*PROBLEM TO SOLVE*.
Check each line of the entries below for the word "Output", and copy the lines that have it.

*ENTRIES SHOWN*.
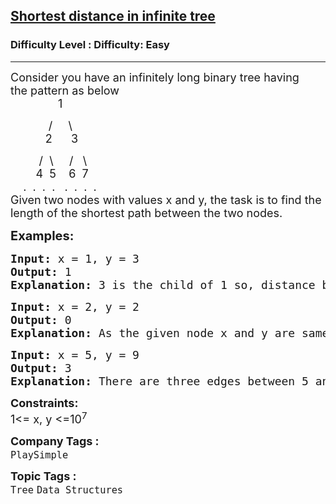 <h2><a href="https://www.geeksforgeeks.org/problems/find-the-distance-between-two-nodes4402/1?page=3&category=Tree&difficulty=Easy,Medium&status=unsolved,attempted&sortBy=accuracy">Shortest distance in infinite tree</a></h2><h3>Difficulty Level : Difficulty: Easy</h3><hr><div class="problems_problem_content__Xm_eO"><p><span style="font-size: 18px;">Consider you have an infinitely long binary tree having the&nbsp;pattern as below<br>&nbsp; &nbsp; &nbsp; &nbsp; &nbsp; &nbsp; &nbsp; &nbsp;1</span></p>
<p><span style="font-size: 18px;">&nbsp; &nbsp; &nbsp; &nbsp; &nbsp; &nbsp; /&nbsp; &nbsp; &nbsp;\<br>&nbsp; &nbsp; &nbsp; &nbsp; &nbsp; &nbsp;2 &nbsp; &nbsp; &nbsp;3&nbsp;&nbsp;</span></p>
<p><span style="font-size: 18px;">&nbsp; &nbsp; &nbsp; &nbsp; &nbsp;/&nbsp; \&nbsp; &nbsp; &nbsp;/&nbsp; &nbsp;\<br>&nbsp; &nbsp; &nbsp; &nbsp; 4&nbsp; 5 &nbsp; &nbsp;6 &nbsp;7<br>&nbsp; &nbsp; .&nbsp; . &nbsp;. &nbsp;. &nbsp; . &nbsp;. &nbsp;.&nbsp; .&nbsp;<br>Given two nodes with values x and y,&nbsp;the task is to find the length of the shortest path between the two nodes.</span></p>
<p><span style="font-size: 20px;"><strong>Examples:</strong></span></p>
<pre><span style="font-size: 18px;"><strong>Input: </strong>x = 1, y = 3
<strong>Output: </strong>1
<strong>Explanation: </strong>3 is the child of 1 so, distance between them is 1.</span>
</pre>
<pre><span style="font-size: 18px;"><strong>Input: </strong>x = 2, y = 2
<strong>Output: </strong>0
<strong>Explanation: </strong>As the given node x and y are same so the length is 0.</span>&nbsp;</pre>
<pre><span style="font-size: 18px;"><strong>Input: </strong>x = 5, y = 9
<strong>Output: </strong>3
<strong>Explanation: </strong>There are three edges between 5 and 9.</span> </pre>
<p><span style="font-size: 18px;"><strong>Constraints:</strong><br>1&lt;= x, y &lt;=10<sup>7</sup></span></p></div><p><span style=font-size:18px><strong>Company Tags : </strong><br><code>PlaySimple</code>&nbsp;<br><p><span style=font-size:18px><strong>Topic Tags : </strong><br><code>Tree</code>&nbsp;<code>Data Structures</code>&nbsp;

*TASK RESPONSE*.
<strong>Output: </strong>1
<strong>Output: </strong>0
<strong>Output: </strong>3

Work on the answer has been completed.